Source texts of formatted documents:
Start of Block

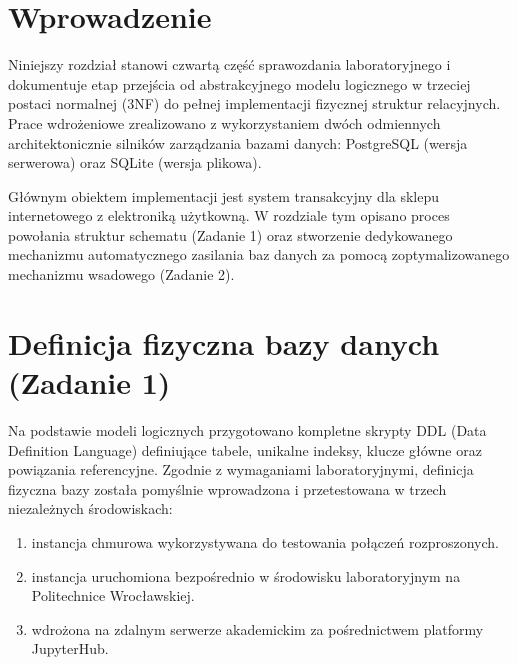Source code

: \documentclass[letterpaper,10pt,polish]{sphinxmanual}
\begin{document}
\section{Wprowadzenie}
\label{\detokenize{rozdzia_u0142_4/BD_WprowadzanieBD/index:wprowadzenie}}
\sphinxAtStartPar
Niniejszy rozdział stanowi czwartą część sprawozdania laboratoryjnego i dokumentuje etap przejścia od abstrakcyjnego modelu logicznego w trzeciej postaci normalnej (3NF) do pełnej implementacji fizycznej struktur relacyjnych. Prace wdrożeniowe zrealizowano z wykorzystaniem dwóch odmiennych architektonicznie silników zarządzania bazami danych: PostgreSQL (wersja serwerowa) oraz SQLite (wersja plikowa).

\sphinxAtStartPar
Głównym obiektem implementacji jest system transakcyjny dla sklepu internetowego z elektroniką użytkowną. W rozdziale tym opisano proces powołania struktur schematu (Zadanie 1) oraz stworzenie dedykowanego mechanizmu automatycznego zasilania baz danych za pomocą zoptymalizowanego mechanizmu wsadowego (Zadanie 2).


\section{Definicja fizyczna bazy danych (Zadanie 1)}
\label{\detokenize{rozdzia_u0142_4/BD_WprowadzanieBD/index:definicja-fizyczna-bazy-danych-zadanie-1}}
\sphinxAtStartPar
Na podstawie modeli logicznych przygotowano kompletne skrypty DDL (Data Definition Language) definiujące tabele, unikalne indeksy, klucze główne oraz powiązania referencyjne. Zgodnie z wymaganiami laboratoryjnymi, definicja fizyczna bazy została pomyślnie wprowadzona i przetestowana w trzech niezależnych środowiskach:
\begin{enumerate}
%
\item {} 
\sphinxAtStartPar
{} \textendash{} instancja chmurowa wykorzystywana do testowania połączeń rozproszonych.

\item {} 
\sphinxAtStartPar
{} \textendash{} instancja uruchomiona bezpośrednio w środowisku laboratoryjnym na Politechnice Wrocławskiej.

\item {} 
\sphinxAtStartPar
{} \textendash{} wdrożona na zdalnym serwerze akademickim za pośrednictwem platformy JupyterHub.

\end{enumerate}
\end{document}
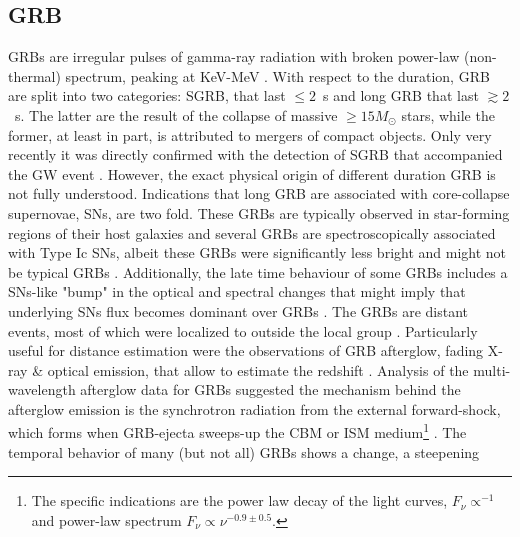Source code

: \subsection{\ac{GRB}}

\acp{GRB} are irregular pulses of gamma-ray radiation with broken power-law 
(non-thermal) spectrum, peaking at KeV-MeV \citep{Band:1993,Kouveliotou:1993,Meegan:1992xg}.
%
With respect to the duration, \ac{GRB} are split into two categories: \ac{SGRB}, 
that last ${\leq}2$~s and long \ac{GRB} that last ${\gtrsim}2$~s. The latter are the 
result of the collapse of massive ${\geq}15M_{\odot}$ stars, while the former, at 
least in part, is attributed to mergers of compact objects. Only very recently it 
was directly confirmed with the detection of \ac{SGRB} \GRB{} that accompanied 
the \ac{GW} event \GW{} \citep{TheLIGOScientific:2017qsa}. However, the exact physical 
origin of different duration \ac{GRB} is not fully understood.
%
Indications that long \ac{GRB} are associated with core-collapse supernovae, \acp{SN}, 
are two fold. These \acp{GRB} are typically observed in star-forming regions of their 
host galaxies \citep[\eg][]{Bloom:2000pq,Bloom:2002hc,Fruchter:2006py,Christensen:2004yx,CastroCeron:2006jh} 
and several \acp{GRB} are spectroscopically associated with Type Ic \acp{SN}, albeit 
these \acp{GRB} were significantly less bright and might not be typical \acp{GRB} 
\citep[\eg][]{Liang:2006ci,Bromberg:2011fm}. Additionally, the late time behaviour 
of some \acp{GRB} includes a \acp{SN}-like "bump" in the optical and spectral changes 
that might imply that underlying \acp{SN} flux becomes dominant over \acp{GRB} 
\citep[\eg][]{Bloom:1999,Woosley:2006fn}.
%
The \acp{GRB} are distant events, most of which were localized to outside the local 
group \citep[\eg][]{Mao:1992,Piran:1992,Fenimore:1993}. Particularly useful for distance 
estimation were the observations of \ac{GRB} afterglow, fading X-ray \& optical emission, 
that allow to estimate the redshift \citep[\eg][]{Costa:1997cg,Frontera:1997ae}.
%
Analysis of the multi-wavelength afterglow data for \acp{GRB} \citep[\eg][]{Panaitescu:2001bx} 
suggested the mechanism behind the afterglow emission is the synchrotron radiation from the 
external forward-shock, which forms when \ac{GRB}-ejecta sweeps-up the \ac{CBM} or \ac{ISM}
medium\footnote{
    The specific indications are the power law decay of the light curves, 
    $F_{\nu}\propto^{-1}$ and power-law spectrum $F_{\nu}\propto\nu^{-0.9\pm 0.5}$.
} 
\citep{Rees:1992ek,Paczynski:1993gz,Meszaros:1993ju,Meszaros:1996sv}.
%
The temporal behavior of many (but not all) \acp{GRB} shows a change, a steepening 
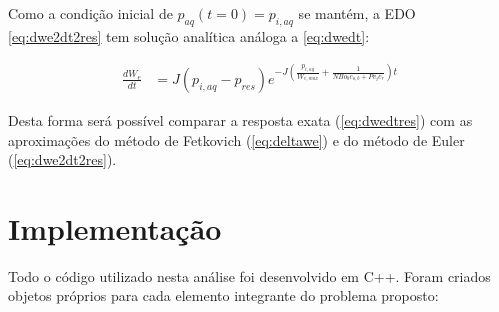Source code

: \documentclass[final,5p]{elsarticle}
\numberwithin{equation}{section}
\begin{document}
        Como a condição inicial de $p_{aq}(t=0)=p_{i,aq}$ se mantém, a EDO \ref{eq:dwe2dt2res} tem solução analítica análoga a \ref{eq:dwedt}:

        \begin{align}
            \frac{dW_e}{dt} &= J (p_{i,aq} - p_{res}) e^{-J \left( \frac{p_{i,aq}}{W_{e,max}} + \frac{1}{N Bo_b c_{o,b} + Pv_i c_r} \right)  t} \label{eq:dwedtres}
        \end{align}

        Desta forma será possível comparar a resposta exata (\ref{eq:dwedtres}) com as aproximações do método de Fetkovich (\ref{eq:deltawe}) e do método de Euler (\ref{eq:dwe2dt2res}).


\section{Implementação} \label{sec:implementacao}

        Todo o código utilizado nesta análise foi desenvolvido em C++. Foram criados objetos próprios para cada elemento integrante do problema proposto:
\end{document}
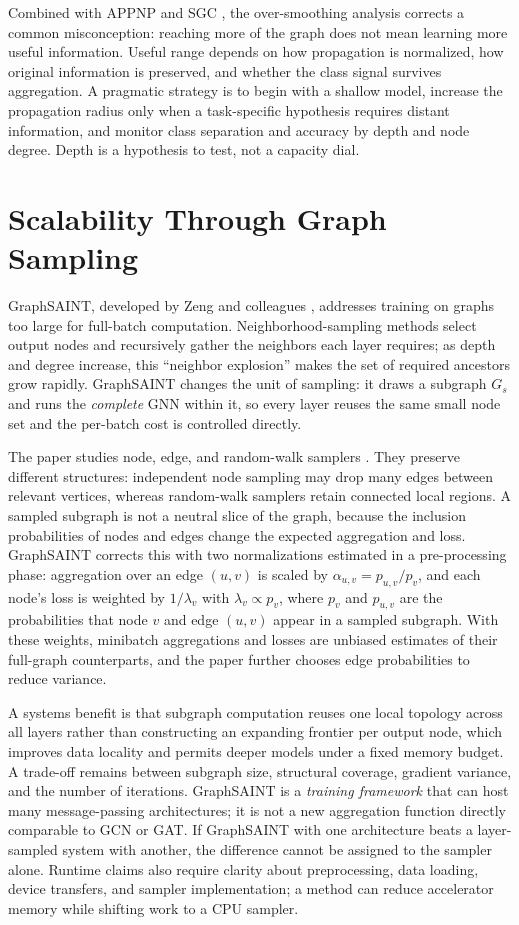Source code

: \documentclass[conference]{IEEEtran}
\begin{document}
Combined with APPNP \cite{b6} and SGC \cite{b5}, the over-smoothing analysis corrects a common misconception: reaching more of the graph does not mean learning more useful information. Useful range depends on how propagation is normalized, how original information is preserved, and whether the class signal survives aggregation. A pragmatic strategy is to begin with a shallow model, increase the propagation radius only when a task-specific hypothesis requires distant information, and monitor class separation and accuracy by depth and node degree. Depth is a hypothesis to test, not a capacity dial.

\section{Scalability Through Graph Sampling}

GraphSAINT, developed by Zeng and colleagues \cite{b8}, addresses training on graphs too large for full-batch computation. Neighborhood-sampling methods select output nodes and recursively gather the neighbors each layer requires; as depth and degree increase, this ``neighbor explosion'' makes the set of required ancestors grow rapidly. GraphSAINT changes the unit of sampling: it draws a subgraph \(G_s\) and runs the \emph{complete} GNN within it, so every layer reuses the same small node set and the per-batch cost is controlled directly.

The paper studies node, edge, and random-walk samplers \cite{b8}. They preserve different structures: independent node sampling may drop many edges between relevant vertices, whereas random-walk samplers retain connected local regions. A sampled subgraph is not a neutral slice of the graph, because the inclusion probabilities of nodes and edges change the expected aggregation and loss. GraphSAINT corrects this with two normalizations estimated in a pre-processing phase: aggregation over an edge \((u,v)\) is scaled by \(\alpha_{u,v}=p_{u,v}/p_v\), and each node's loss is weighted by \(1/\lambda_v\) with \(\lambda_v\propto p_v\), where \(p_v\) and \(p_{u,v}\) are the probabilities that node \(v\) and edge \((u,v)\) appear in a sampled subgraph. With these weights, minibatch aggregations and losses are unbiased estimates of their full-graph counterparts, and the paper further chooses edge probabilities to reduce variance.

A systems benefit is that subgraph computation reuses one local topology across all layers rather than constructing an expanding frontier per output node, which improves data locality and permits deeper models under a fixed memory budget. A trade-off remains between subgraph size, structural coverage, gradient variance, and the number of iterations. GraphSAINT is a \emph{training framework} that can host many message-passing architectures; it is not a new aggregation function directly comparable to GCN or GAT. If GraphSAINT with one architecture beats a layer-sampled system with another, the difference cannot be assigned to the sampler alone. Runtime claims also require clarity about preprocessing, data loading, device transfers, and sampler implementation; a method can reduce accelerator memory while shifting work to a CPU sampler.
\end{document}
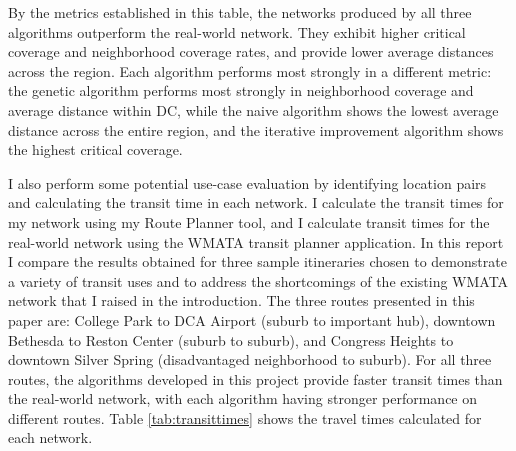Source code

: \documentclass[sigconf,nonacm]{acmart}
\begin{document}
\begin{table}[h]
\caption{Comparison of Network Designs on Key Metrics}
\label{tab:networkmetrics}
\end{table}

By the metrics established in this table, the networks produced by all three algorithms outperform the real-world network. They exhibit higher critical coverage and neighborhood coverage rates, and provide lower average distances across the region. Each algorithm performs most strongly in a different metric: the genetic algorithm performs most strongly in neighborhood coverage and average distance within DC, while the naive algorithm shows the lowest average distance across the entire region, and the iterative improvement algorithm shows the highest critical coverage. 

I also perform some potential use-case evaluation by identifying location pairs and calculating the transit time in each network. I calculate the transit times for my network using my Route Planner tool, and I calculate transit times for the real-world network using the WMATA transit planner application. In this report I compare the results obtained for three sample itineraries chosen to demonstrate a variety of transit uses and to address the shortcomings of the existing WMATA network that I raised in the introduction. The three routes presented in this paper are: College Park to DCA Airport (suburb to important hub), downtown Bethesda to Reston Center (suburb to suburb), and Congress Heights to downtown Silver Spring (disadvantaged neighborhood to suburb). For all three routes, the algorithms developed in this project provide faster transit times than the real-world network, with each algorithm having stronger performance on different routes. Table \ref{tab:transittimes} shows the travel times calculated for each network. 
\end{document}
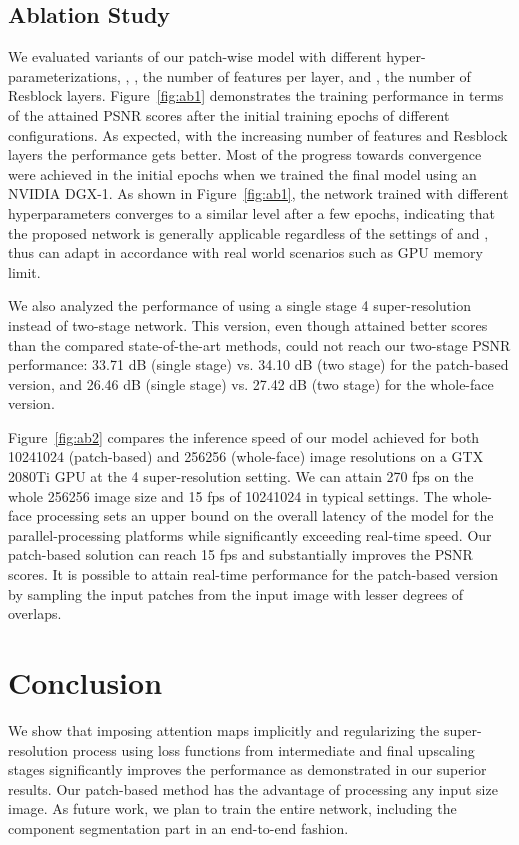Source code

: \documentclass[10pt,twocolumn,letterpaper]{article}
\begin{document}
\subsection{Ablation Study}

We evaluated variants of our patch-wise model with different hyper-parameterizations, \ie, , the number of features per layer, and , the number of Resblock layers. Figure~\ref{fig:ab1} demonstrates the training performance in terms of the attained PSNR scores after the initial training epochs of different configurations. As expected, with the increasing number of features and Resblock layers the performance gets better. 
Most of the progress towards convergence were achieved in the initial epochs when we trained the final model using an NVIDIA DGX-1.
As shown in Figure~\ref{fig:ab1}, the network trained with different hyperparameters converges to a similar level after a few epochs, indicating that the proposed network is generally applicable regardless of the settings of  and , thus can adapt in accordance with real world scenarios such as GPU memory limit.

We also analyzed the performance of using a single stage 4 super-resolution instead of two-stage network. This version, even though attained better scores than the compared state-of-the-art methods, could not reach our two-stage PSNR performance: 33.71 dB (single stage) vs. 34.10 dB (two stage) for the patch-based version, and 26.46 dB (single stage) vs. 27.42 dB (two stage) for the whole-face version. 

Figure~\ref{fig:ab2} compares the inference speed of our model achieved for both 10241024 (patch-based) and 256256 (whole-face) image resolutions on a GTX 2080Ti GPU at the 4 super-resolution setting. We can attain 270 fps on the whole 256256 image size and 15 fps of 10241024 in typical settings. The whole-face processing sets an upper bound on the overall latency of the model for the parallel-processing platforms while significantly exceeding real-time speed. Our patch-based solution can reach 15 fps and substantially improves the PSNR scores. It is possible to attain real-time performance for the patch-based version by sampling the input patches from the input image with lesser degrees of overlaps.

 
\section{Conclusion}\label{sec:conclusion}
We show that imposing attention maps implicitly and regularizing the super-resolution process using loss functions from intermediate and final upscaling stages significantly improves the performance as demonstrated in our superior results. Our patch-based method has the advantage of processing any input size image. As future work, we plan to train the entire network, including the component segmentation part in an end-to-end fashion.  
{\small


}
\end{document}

End of Block

▶ _Problem_
Look above for the line holding "was directly confirmed" and the line holding "late time behaviour", then output exactly those two lines and every line between them, nothing more.

▶ _Answer space_
was directly confirmed with the detection of \ac{SGRB} \GRB{} that accompanied 
the \ac{GW} event \GW{} \citep{TheLIGOScientific:2017qsa}. However, the exact physical 
origin of different duration \ac{GRB} is not fully understood.
%
Indications that long \ac{GRB} are associated with core-collapse supernovae, \acp{SN}, 
are two fold. These \acp{GRB} are typically observed in star-forming regions of their 
host galaxies \citep[\eg][]{Bloom:2000pq,Bloom:2002hc,Fruchter:2006py,Christensen:2004yx,CastroCeron:2006jh} 
and several \acp{GRB} are spectroscopically associated with Type Ic \acp{SN}, albeit 
these \acp{GRB} were significantly less bright and might not be typical \acp{GRB} 
\citep[\eg][]{Liang:2006ci,Bromberg:2011fm}. Additionally, the late time behaviour 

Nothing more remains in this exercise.